E purtroppo, una triste notte di agosto, mia moglie è rientrata molto tardi dopo essere stata col padre malato. Stanchissima, scende dall’auto davanti la casa di campagna e non pensa ad inserire il freno a mano; nemmeno la marcia… La Papalfa scivola lentamente in avanti verso la cunetta. Sento un orribile fracasso e mia moglie che mi chiama dal portone della casa di campagna: “la macchina è andata giù!” Non sono cose che dovrebbero succedere a uno col sostegno di disoccupazione agli sgoccioli. Immagino la Papalfa rotolare giù per il pendio e penso che quella fosse stata la sua fine. Invece si era fermata immediatamente su un tavolo in pietra sistemato dai vicini sotto la cunetta per pranzi e cene di campagna. Il parabrezza era sfondato, per il resto, chissà…

La mattina dopo un amico col trattore l’ha tirata su. Ci ho fatto subito un giro. Funzionava. Ho fatto fare la convergenza e cambiare il parabrezza subito ma anche questa volta mi sono fidato di chi non dovevo. Entrava l’acqua, il tettuccio e i montanti interni erano tutti macchiati. Dopo qualche tempo è apparsa la ruggine sul bordo tra tetto e parabrezza. A un certo punto, con l’ennesima buca il parabrezza si è staccato e l’aria spifferava rumorosamente dal lato passeggero. Mia sorella è dovuta di nuovo intervenire e finanziare la riparazione da un carrozziere di fiducia.
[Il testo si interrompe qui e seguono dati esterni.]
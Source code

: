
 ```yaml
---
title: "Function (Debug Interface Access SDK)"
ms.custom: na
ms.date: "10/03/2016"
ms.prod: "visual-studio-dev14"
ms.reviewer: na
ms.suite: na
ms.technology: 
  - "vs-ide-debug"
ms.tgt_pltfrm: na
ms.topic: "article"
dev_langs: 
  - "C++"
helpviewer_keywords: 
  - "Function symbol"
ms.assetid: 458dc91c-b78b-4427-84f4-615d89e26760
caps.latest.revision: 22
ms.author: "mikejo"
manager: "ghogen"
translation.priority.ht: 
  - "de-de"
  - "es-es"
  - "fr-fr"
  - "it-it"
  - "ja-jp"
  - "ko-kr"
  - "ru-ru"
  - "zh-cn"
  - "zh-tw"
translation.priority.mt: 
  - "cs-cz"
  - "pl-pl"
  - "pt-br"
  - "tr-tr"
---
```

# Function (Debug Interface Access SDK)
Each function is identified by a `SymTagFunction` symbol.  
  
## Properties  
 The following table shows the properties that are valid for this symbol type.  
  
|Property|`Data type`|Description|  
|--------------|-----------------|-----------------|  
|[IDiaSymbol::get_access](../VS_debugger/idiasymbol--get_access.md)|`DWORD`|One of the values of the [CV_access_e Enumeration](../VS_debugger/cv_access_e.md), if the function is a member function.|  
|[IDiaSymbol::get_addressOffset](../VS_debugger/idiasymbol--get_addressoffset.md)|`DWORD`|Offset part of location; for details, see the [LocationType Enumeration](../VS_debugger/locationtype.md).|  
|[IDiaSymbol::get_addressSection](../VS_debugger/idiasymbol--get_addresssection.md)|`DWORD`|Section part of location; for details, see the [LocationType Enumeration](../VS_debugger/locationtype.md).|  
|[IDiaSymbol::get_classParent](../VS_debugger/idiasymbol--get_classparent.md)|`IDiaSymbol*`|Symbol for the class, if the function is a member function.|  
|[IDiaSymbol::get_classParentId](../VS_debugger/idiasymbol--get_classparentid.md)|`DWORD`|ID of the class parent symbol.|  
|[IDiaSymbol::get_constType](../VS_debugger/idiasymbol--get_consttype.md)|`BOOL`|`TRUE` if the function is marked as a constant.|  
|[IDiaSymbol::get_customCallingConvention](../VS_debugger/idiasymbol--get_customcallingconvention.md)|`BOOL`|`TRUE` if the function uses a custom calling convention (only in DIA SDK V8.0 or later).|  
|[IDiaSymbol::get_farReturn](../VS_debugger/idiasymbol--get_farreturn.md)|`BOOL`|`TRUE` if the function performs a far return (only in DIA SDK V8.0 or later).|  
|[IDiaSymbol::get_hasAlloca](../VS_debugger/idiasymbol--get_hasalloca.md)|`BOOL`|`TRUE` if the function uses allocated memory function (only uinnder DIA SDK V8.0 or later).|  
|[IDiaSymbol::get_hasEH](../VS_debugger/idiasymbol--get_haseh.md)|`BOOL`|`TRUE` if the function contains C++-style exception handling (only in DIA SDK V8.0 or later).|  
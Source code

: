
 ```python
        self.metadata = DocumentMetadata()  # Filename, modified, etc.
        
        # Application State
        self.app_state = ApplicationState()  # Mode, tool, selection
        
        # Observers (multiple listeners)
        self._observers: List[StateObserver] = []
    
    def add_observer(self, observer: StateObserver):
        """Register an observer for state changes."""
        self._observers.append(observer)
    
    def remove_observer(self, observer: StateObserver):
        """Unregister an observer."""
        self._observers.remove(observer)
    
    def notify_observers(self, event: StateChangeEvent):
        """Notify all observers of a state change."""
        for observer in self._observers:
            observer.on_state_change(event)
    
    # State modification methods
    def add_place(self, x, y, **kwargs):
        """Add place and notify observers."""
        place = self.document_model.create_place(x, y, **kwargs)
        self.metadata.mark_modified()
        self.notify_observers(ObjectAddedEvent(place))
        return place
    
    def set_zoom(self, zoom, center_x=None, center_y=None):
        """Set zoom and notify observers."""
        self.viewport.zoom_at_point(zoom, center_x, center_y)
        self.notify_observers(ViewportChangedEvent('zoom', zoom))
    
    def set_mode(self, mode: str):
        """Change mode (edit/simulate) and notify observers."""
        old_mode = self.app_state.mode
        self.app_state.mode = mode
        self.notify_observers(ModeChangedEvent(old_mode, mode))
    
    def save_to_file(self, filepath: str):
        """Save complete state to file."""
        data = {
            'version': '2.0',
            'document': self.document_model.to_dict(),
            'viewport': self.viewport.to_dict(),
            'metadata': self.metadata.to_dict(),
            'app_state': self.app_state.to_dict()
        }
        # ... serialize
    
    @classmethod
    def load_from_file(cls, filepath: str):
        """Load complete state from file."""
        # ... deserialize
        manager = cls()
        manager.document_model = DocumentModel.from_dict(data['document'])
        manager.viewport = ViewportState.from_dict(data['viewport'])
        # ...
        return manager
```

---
Ho tirato avanti a lungo senza mettere mano al casino che era successo sul pianale inferiore che aveva raschiato per terra. Poi il mio meccanico di fiducia mi ha fatto ancora credito ed ha messo a posto quello che poteva, compresa la perdita d’olio conseguente. Poi il semiasse più coinvolto nella cosa ha ceduto. Altra riparazione a credito.

Se non avessi avuto un certa amicizia con un meccanico dal cuore d’oro non sarei potuto andare avanti, non avrei potuto mantenere un’automobile e sarebbe stato un problema mantenere i piccoli lavori che si sono susseguiti nel tentativo di sbarcare il lunario. E’ in questi casi che si scoprono le persone vere. In più, tutte le volte che ho messo la Papalfa in mani diverse mi sono dovuto pentire.

Un giorno tento un colloquio di lavoro. Niente di che, una delusione. Rientrando, la macchina si spegne e non vuole sentirne più di ripartire. Passa un mezzo di soccorso e mi convince a farmi trainare dal meccanico più vicino. Altro errore. Ci ero ricascato. Il “flauto”, il tubo collettore del common rail, che distribuisce il fluido ai 4 iniettori, lo fa tramite 4 tubi a elle metallici. Uno di essi si era rotto. 120e tra costo del pezzo e lavoro. Peccato che dopo una settimana rimaniamo per strada allo stesso modo con tutta la famiglia. Stavolta mi ricordo che ho il soccorso stradale compreso nell’assicurazione e faccio portare l’auto dal mio meccanico.

Scopre che il flauto era stato fissato con solo uno dei due bulloni previsti, quindi vibrava e prima o poi era normale che uno dei 4 tubi ad elle si rompesse. Un capolavoro di chi mi aveva sostituito il motore. Più l’altro meccanico che non si è accorto delle cause del guasto. Mi indebitavo col meccanico e non potevo fare a meno di macinare chilometri. Temevo il peggio. La frizione e la cinghia avevano ormai un bel chilometraggio. ero davvero preoccupato ma non avevo i soldi. Doveva arrivarmi qualcosa che attendevo da tempo ma si faceva attendere. Sarebbe stato uno spreco fare lavori su un’auto da cambiare: oltre alle varie vicissitudini (l’acqua poi continuava ad entrare dal parabrezza) la carrozzeria era piena di graffi e piccole ammaccature da parcheggio. Non ero in condizioni di rimettere tutto a posto e tentare una (s)vendita. L’ansia che succedesse qualcosa di grosso mi tormentava.

Con poco lavoro e mia moglie per un periodo ferma anche lei, eravamo ancora in ristrettezze e un certo punto mi è rimasta innestata una marcia. Lentamente, usando solo certe marce, sono riuscito a tornare a casa, ma poi l’auto si è fermata ed ho dovuto chiamare il carro attrezzi. Ulteriore debito dal meccanico e frizione sostituita. Anche la cinghia di distribuzione era arrivata ed è stata sostituita singolarmente, senza cambiare le varie pulegge come di norma. E siamo agli sgoccioli. Dovrei cambiarla e non ho fatto il tagliando, andando oltre la scadenza di quasi 10 mila km, cosa che non faccio mai. Lei resiste. Come me.

Un giorno ci sarà una Papalfa 2.0 ma mi dispiacerà per la prima. Avrebbe meritato migliore manutenzione.